Source: Cohen JL. Peri-Oral Combination Rejuvenation. Presented at: Noah Worcester Dermatological Society 65th Annual Meeting. April 30-May 4, 2024; Isle of Palms, S.C.


Alexander Meves, MD, MBA, presented on Mayo Clinic research into CP-GEP—a model combining clinicopathologic and gene expression variables to identify primary cutaneous melanoma patients who may safely forgo sentinel lymph node biopsy due to their low risk for nodal metastasis.

“This test is mostly risk stratification,” Meves said. CP-GEP can be performed on primary melanoma diagnostic biopsy tissue, and the research has confirmed its potential to reduce negative SLNB in all relevant age groups.

Source: Meves A. Updates From the Mayo Melanoma Lab. Presented at: Noah Worcester Dermatological Society 65th Annual Meeting. April 30-May 4, 2024; Isle of Palms, S.C.


Jeannette Jakus, MD, MBA, discussed the increasing demand for dermatologic procedures for both medical and cosmetic indications at a time when the US population is becoming increasingly ethnically and racially diverse. Technology continues to develop, she said, and with it comes a need to ensure safe practices across all skin types and ages.

Risks of these devices include burns, scars, post-inflammatory hyperpigmentation, and post-inflammatory hypopigmentation. To avoid complications specific to darker skin, Jakus suggested assessing the patient’s individualized risk, pretreating and/or discontinuing topicals when necessary, performing test spots in less conspicuous locations, and using longer wavelengths, lower fluences, and longer pulse durations.

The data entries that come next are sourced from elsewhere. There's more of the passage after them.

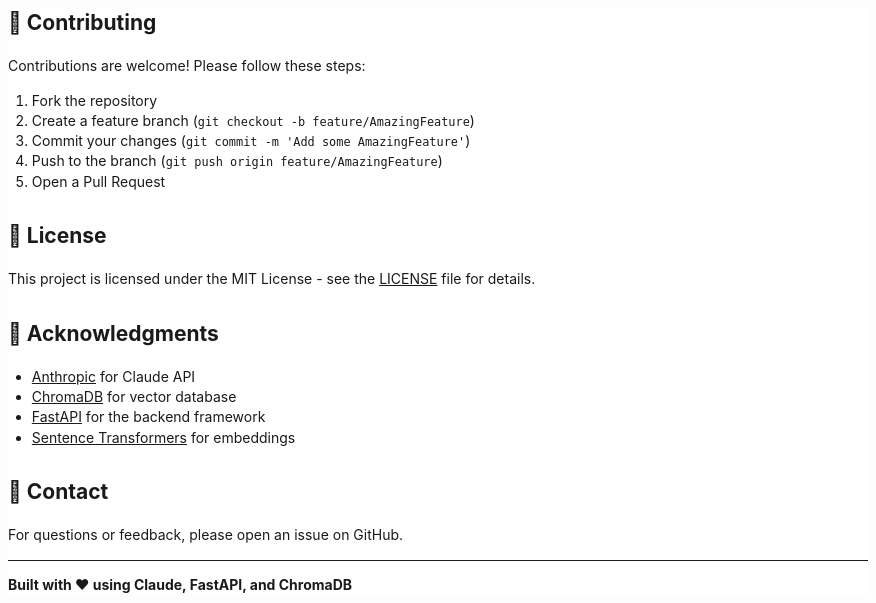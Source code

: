 ## 🤝 Contributing

Contributions are welcome! Please follow these steps:

1. Fork the repository
2. Create a feature branch (`git checkout -b feature/AmazingFeature`)
3. Commit your changes (`git commit -m 'Add some AmazingFeature'`)
4. Push to the branch (`git push origin feature/AmazingFeature`)
5. Open a Pull Request

## 📄 License

This project is licensed under the MIT License - see the [LICENSE](LICENSE) file for details.

## 🙏 Acknowledgments

- [Anthropic](https://www.anthropic.com/) for Claude API
- [ChromaDB](https://www.trychroma.com/) for vector database
- [FastAPI](https://fastapi.tiangolo.com/) for the backend framework
- [Sentence Transformers](https://www.sbert.net/) for embeddings

## 📧 Contact

For questions or feedback, please open an issue on GitHub.

---

**Built with ❤️ using Claude, FastAPI, and ChromaDB**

For pediatric patients, she recommended understanding age-specific physical, emotional, and cognitive development; acknowledging and managing caregiver anxiety; maximizing patient and parent comfort; using age-specific techniques for non-anesthesia pain control; and age-appropriate use of anesthesia.

“These are subtle changes,” Jakus said of the procedures for which she uses these devices. “We don’t want to be too aggressive with these patients because we want to avoid side effects.”

Source: Jakus J. The Use of Lasers and Non-Energy Devices in Pediatrics and Skin of Color. Presented at: Noah Worcester Dermatological Society 65th Annual Meeting. April 30-May 4, 2024; Isle of Palms, S.C.


The significant changes in facial bone shape later in adulthood were the focus for Howard Steinman, MD. These changes significantly affect the position of the facial fat, muscle, and skin that exemplify the aging face. Knowledge of these bond changes are important to understand for correct cosmetic use of deep filler treatments and surgical interventions.

Facial skeletal aging, Steinman noted, involves orbital enlargement, pyriform aperture enlargement, maxilla retraction, and mandible thinning. “Think of your midface rotating [clockwise],” Steinman said. “As your facial bones move, your muscle, fat, and skin—everything attached to that—is going to move.”

Steinman noted that these factors are particularly important to understand when performing cosmetic procedures. “You’ve got to think about that when you are doing fillers and volumetric changes,” he added.

Source: Steinman H. How Bone Changes Over Time Significantly Affect Facial Aging. Presented at: Noah Worcester Dermatological Society 65th Annual Meeting. April 30-May 4, 2024; Isle of Palms, S.C.


In one of the program’s Resident Lectures, Nicole Ufkes, MD, discussed the use of metformin for various dermatological conditions. A drug used to treat diabetes since the 1950s, metformin now has been shown in studies to be effective in treating or preventing acne, hidradenitis suppurativa, psoriasis, and other inflammatory skin diseases. It has demonstrated immunomodulating, anti-fibrotic, anti-aging, and anti-tumoral effects. In one study, a topical application of metformin showed potential for treating hyperpigmentation disorders by turning a mouse’s tail from brown to white.

Ufkes noted that metformin is versatile, effective, well-tolerated, affordable, and safe in pregnancy and breastfeeding.

“I would say it is a wonder drug,” Ufkes said.